The bug was three characters wide and it got past four people, me included. It sat in production for the better part of a month before anyone noticed, and the only reason it surfaced at all was that a customer's dataset happened to land on an exact boundary.
The code was a pagination helper. Fetch a page of results, and if there might be more, fetch the next one. The condition for "there might be more" was the problem:
for offset := 0; offset <= total; offset += pageSize {
rows := fetch(offset, pageSize)
process(rows)
}
Look at the <=. When total is an exact multiple of pageSize, that loop runs one extra time, with an offset that sits right at the end of the data. Most of the time fetch returned an empty page and process did nothing, so it was invisible. The waste of one extra query nobody was going to spot in a review.

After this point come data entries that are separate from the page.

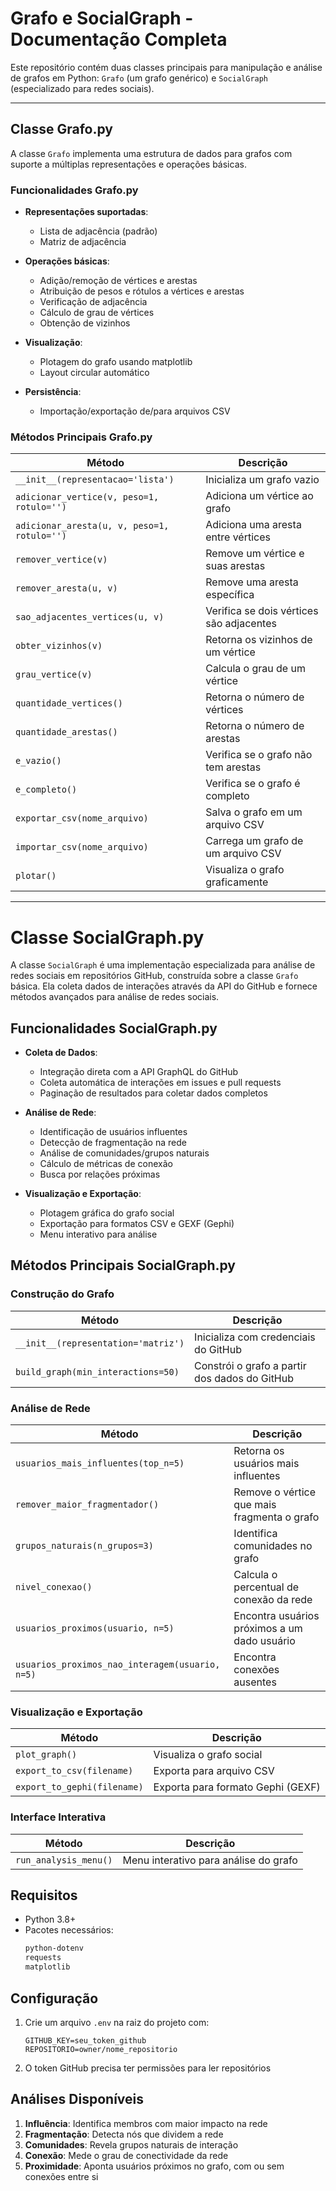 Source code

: # Grafo e SocialGraph - Documentação Completa

Este repositório contém duas classes principais para manipulação e análise de grafos em Python: `Grafo` (um grafo genérico) e `SocialGraph` (especializado para redes sociais).

---

## Classe Grafo.py

A classe `Grafo` implementa uma estrutura de dados para grafos com suporte a múltiplas representações e operações básicas.

### Funcionalidades Grafo.py

- **Representações suportadas**:
  - Lista de adjacência (padrão)
  - Matriz de adjacência

- **Operações básicas**:
  - Adição/remoção de vértices e arestas
  - Atribuição de pesos e rótulos a vértices e arestas
  - Verificação de adjacência
  - Cálculo de grau de vértices
  - Obtenção de vizinhos

- **Visualização**:
  - Plotagem do grafo usando matplotlib
  - Layout circular automático

- **Persistência**:
  - Importação/exportação de/para arquivos CSV

### Métodos Principais Grafo.py

| Método | Descrição |
|--------|-----------|
| `__init__(representacao='lista')` | Inicializa um grafo vazio |
| `adicionar_vertice(v, peso=1, rotulo='')` | Adiciona um vértice ao grafo |
| `adicionar_aresta(u, v, peso=1, rotulo='')` | Adiciona uma aresta entre vértices |
| `remover_vertice(v)` | Remove um vértice e suas arestas |
| `remover_aresta(u, v)` | Remove uma aresta específica |
| `sao_adjacentes_vertices(u, v)` | Verifica se dois vértices são adjacentes |
| `obter_vizinhos(v)` | Retorna os vizinhos de um vértice |
| `grau_vertice(v)` | Calcula o grau de um vértice |
| `quantidade_vertices()` | Retorna o número de vértices |
| `quantidade_arestas()` | Retorna o número de arestas |
| `e_vazio()` | Verifica se o grafo não tem arestas |
| `e_completo()` | Verifica se o grafo é completo |
| `exportar_csv(nome_arquivo)` | Salva o grafo em um arquivo CSV |
| `importar_csv(nome_arquivo)` | Carrega um grafo de um arquivo CSV |
| `plotar()` | Visualiza o grafo graficamente |


---

# Classe SocialGraph.py

A classe `SocialGraph` é uma implementação especializada para análise de redes sociais em repositórios GitHub, construída sobre a classe `Grafo` básica. Ela coleta dados de interações através da API do GitHub e fornece métodos avançados para análise de redes sociais.

## Funcionalidades SocialGraph.py
- **Coleta de Dados**:
  - Integração direta com a API GraphQL do GitHub
  - Coleta automática de interações em issues e pull requests
  - Paginação de resultados para coletar dados completos

- **Análise de Rede**:
  - Identificação de usuários influentes
  - Detecção de fragmentação na rede
  - Análise de comunidades/grupos naturais
  - Cálculo de métricas de conexão
  - Busca por relações próximas

- **Visualização e Exportação**:
  - Plotagem gráfica do grafo social
  - Exportação para formatos CSV e GEXF (Gephi)
  - Menu interativo para análise


## Métodos Principais SocialGraph.py

### Construção do Grafo

| Método | Descrição |
|--------|-----------|
| `__init__(representation='matriz')` | Inicializa com credenciais do GitHub |
| `build_graph(min_interactions=50)` | Constrói o grafo a partir dos dados do GitHub |

### Análise de Rede

| Método | Descrição |
|--------|-----------|
| `usuarios_mais_influentes(top_n=5)` | Retorna os usuários mais influentes |
| `remover_maior_fragmentador()` | Remove o vértice que mais fragmenta o grafo |
| `grupos_naturais(n_grupos=3)` | Identifica comunidades no grafo |
| `nivel_conexao()` | Calcula o percentual de conexão da rede |
| `usuarios_proximos(usuario, n=5)` | Encontra usuários próximos a um dado usuário |
| `usuarios_proximos_nao_interagem(usuario, n=5)` | Encontra conexões ausentes |

### Visualização e Exportação

| Método | Descrição |
|--------|-----------|
| `plot_graph()` | Visualiza o grafo social |
| `export_to_csv(filename)` | Exporta para arquivo CSV |
| `export_to_gephi(filename)` | Exporta para formato Gephi (GEXF) |

### Interface Interativa

| Método | Descrição |
|--------|-----------|
| `run_analysis_menu()` | Menu interativo para análise do grafo |

## Requisitos

- Python 3.8+
- Pacotes necessários:
  ```bash
  python-dotenv
  requests
  matplotlib
  ```

## Configuração

1. Crie um arquivo `.env` na raiz do projeto com:
   ```
   GITHUB_KEY=seu_token_github
   REPOSITORIO=owner/nome_repositorio
   ```
2. O token GitHub precisa ter permissões para ler repositórios

## Análises Disponíveis

1. **Influência**: Identifica membros com maior impacto na rede
2. **Fragmentação**: Detecta nós que dividem a rede
3. **Comunidades**: Revela grupos naturais de interação
4. **Conexão**: Mede o grau de conectividade da rede
5. **Proximidade**: Aponta usuários próximos no grafo, com ou sem conexões entre si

But this particular process wasn't a no-op on empty input. It wrote a summary record, and that summary assumed at least one row. On the empty trailing page it wrote a record with a count of zero and a null where there should have been an id, and that null tripped a constraint downstream in a job that ran nightly. So the symptom turned up twelve hours later, in a different system, with no obvious connection to the pagination code. Lovely.
The thing that gets me is how it survived review. We all read <= and our brains autocorrected it to "loop until we've covered everything", which is exactly the intent, just expressed wrongly. An off-by-one is the kind of bug your eyes slide over because the code looks like it's doing the right thing. It reads correctly even when it isn't.
The fix was a single character, <= to <, plus a guard so an empty page never wrote a summary at all. But the real fix was the test. We didn't have a case where the total was an exact multiple of the page size, so the boundary was never exercised. I added that case, then a couple either side of it, because boundaries come in threes: one under, exactly on, one over.
I've stopped trusting myself to spot off-by-ones by reading. They're a category of bug that's cheap to test and expensive to eyeball, so now when I see a loop with a bound and an index I write the boundary test first and let the machine tell me. Reviewers are good at "is this the right approach". They're rubbish at counting, and so am I.